En nuestro pueblo poseemos uno de los alquerques más interesantes de todos los que hay distribuidos por la provincia de Ávila. Los alquerques, también llamados “juegos de molino” son juegos tan antiguos que su origen se remonta a la antigüedad, atribuyéndose a los comerciantes fenicios, quienes extenderían su difusión por el Mediterráneo, encontrando referencias de su uso en Egipto y Grecia. Su uso tuvo su apogeo en la Península Ibérica al ser introducidos por los musulmanes. Podemos distinguir entre el Alquerque de Nueve (juego del molino), cuyo objetivo es colocar tres piezas en linea en una misma fila; y el Alquerque de Doce, que tuvo gran tradición hasta el punto de ser comentado por Alfonso X el Sabio en el manuscrito “Libro de Ajedrez, Dados y Tablas“.

El lugar en que se ubica este alquerque se denomina “Venero” y pertenece al pueblo de Mediana de Voltoya. La altitud en que se emplaza, a más de mil metros de altura sobre el nivel del mar, nos habla de un mundo de pastoreo, que en la actualidad existe pero que sin duda viene de épocas muchas más anteriores. Por las noticias que tenemos del lugar en que se encuentra este grabado rupestre, ésta actividad del cuidado de rebaños de animales aún se practica, así como que hay noticias de la existencia de algún molino o molinos en la zona, pues hace algún tiempo se localizó una rueda de molino en las cercanías.

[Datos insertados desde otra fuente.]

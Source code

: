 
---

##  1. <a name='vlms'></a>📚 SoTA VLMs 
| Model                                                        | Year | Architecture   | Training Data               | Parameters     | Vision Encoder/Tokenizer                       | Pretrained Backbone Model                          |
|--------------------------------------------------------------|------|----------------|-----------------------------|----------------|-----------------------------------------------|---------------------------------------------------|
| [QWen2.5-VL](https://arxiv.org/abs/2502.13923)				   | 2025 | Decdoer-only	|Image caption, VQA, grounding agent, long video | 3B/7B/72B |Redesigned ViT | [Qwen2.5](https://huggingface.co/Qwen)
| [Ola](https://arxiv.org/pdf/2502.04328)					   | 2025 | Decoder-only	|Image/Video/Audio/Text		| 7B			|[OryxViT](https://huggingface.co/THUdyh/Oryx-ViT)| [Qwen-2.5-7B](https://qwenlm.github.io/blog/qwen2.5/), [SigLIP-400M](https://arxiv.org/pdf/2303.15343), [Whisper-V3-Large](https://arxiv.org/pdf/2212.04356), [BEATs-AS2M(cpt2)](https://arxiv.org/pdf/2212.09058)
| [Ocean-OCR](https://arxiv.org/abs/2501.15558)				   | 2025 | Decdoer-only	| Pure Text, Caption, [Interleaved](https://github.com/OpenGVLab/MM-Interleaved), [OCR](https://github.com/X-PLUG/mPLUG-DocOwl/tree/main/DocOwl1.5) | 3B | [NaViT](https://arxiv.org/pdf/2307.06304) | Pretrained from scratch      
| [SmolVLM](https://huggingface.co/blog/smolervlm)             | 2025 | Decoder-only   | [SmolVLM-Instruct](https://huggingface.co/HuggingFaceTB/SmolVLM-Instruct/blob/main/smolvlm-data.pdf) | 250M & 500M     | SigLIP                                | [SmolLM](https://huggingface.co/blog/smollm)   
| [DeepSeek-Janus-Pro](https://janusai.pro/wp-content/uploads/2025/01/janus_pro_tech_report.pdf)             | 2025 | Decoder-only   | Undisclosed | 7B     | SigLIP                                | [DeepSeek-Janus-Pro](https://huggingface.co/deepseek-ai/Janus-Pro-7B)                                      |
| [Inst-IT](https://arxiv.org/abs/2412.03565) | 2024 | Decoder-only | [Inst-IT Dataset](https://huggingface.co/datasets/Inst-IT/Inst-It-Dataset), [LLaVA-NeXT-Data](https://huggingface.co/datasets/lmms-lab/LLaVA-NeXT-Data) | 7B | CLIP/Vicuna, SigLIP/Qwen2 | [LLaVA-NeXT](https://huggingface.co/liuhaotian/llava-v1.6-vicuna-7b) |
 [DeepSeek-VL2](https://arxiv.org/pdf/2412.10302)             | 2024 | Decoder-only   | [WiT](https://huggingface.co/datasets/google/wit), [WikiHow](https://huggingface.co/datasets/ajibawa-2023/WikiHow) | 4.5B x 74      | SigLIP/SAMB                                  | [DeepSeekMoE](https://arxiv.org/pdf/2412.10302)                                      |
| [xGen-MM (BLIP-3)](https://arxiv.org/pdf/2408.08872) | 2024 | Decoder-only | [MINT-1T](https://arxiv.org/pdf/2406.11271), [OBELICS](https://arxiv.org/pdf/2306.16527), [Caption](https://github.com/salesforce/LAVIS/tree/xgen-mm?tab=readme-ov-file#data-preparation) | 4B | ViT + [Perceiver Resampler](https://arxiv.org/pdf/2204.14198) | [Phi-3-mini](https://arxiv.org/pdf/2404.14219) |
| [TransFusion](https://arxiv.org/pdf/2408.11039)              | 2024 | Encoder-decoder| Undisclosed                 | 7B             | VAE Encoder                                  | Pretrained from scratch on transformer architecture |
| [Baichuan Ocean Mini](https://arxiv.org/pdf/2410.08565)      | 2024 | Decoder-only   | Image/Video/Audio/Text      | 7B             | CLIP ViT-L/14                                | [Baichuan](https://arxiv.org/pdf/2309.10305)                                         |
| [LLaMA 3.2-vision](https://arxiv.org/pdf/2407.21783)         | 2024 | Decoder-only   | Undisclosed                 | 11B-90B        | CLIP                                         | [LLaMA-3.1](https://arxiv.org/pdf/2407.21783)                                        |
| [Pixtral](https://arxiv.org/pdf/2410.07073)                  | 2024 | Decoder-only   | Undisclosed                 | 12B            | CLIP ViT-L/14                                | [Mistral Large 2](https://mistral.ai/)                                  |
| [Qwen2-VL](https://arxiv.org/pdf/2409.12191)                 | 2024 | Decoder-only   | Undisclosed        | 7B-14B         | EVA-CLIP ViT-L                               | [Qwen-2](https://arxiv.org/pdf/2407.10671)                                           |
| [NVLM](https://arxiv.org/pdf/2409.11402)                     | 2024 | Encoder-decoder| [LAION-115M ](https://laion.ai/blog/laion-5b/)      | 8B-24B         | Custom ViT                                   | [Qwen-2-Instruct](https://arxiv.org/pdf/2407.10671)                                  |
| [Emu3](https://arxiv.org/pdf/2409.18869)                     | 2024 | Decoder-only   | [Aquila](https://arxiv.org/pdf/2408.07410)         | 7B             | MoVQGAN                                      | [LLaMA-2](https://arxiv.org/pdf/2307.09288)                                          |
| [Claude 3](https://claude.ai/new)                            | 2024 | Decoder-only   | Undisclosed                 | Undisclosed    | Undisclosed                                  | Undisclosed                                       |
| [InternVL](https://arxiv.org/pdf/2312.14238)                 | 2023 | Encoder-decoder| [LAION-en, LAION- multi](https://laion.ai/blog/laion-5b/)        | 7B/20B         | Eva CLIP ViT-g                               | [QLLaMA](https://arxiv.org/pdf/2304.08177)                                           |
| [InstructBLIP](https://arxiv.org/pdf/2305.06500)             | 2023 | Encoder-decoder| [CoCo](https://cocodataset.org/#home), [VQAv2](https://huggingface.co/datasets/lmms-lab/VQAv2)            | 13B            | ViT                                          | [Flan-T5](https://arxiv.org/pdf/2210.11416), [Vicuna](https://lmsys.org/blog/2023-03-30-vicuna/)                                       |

En cuanto a la cronología que podemos barajar para este alquerque, atendiendo al lugar en que se encuentra así como a la misma tipología del grabado, pienso que la datación más antigua la podemos colocar en la Edad Media, hacia el siglo XII.

En concreto nos encontramos ante un alquerque de nueve, cuyas reglas son las siguientes: el objetivo común es colocar tres piezas en linea. A la secuencia de estas tres piezas, en una misma línea, se da el nombre de “molino” o “tres en línea“. Al empezar a jugar, cada jugador coloca una pieza cada vez en el tablero que se caracteriza por tres cuadrados concéntricos divididos por medio de líneas. La colocación consecutiva de las piezas por los dos jugadores busca la formación de un molino (tres en línea). Cuando todas las piezas estuvieran colocadas en el tablero, los jugadores pueden continuar moviendo cada pieza, en su turno, hacia una posición o casilla en la intersección contigua. El objetivo es siempre el mismo, colocar tres piezas en línea recta, nunca en diagonal. Siempre que se suceda esta situación, el jugador que hace “molino” puede retirar una pieza del adversario, a elegir por él, excepto las que estuvieran haciendo “tres en línea“. En este caso el “molino” solo puede ser deshecho por el propio jugador. La pieza retirada del tablero no vuelve a entrar en juego. Vence la partida el jugador que reduce las piezas del adversario en dos, no permitiéndole con ello hacer más “tres en linea”, o cuando un jugador bloquea todas las piezas del adversario.